*** Opening Source material ***

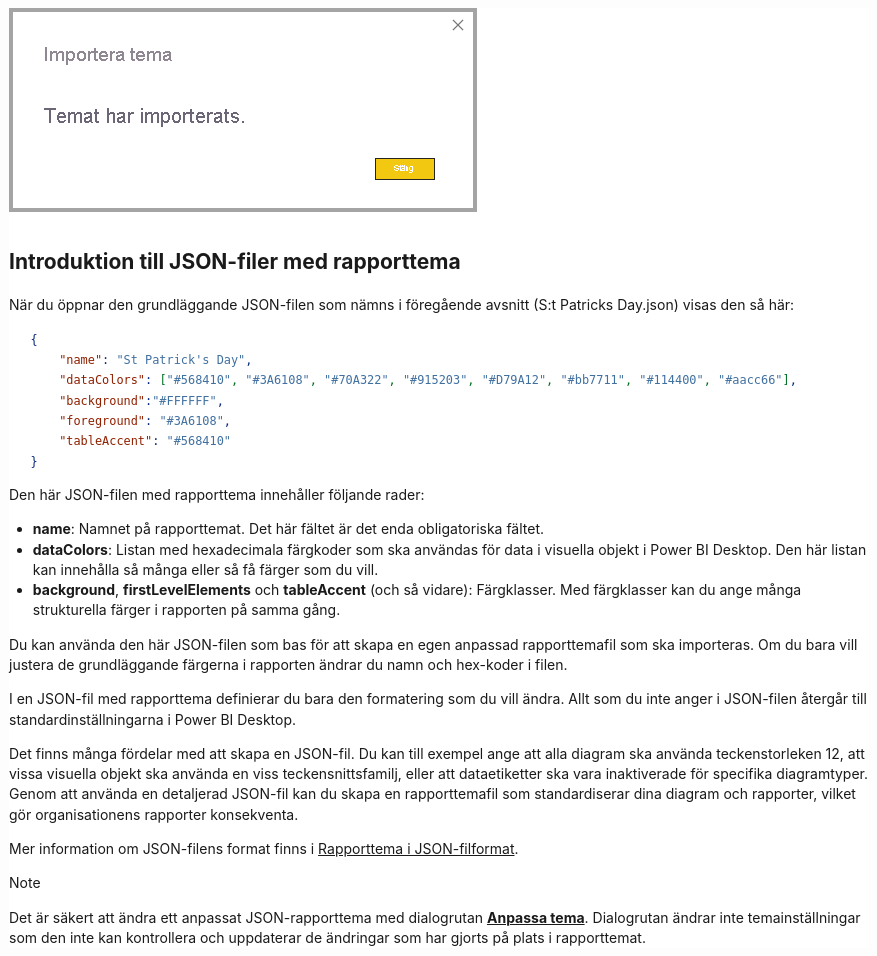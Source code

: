    ![Importen av temat lyckades](media/desktop-report-themes/report-themes-05.png)

## <a name="introduction-to-report-theme-json-files"></a>Introduktion till JSON-filer med rapporttema

 När du öppnar den grundläggande JSON-filen som nämns i föregående avsnitt (S:t Patricks Day.json) visas den så här:

 ```json
    {
        "name": "St Patrick's Day",
        "dataColors": ["#568410", "#3A6108", "#70A322", "#915203", "#D79A12", "#bb7711", "#114400", "#aacc66"],
        "background":"#FFFFFF",
        "foreground": "#3A6108",
        "tableAccent": "#568410"
    }
```

Den här JSON-filen med rapporttema innehåller följande rader:

- **name**: Namnet på rapporttemat. Det här fältet är det enda obligatoriska fältet.
- **dataColors**: Listan med hexadecimala färgkoder som ska användas för data i visuella objekt i Power BI Desktop. Den här listan kan innehålla så många eller så få färger som du vill.
- **background**, **firstLevelElements** och **tableAccent** (och så vidare): Färgklasser. Med färgklasser kan du ange många strukturella färger i rapporten på samma gång.

Du kan använda den här JSON-filen som bas för att skapa en egen anpassad rapporttemafil som ska importeras. Om du bara vill justera de grundläggande färgerna i rapporten ändrar du namn och hex-koder i filen.

I en JSON-fil med rapporttema definierar du bara den formatering som du vill ändra. Allt som du inte anger i JSON-filen återgår till standardinställningarna i Power BI Desktop.

Det finns många fördelar med att skapa en JSON-fil. Du kan till exempel ange att alla diagram ska använda teckenstorleken 12, att vissa visuella objekt ska använda en viss teckensnittsfamilj, eller att dataetiketter ska vara inaktiverade för specifika diagramtyper. Genom att använda en detaljerad JSON-fil kan du skapa en rapporttemafil som standardiserar dina diagram och rapporter, vilket gör organisationens rapporter konsekventa.

Mer information om JSON-filens format finns i [Rapporttema i JSON-filformat](#report-theme-json-file-format).

> [!NOTE]
> Det är säkert att ändra ett anpassat JSON-rapporttema med dialogrutan [**Anpassa tema**](#create-and-customize-a-theme-in-power-bi-desktop).  Dialogrutan ändrar inte temainställningar som den inte kan kontrollera och uppdaterar de ändringar som har gjorts på plats i rapporttemat.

*** Closing Source material ***

Instructions to follow:
Filter the records above and copy every line that contains the word "background".

Task solution:
        "background":"#FFFFFF",
- **background**, **firstLevelElements** och **tableAccent** (och så vidare): Färgklasser. Med färgklasser kan du ange många strukturella färger i rapporten på samma gång.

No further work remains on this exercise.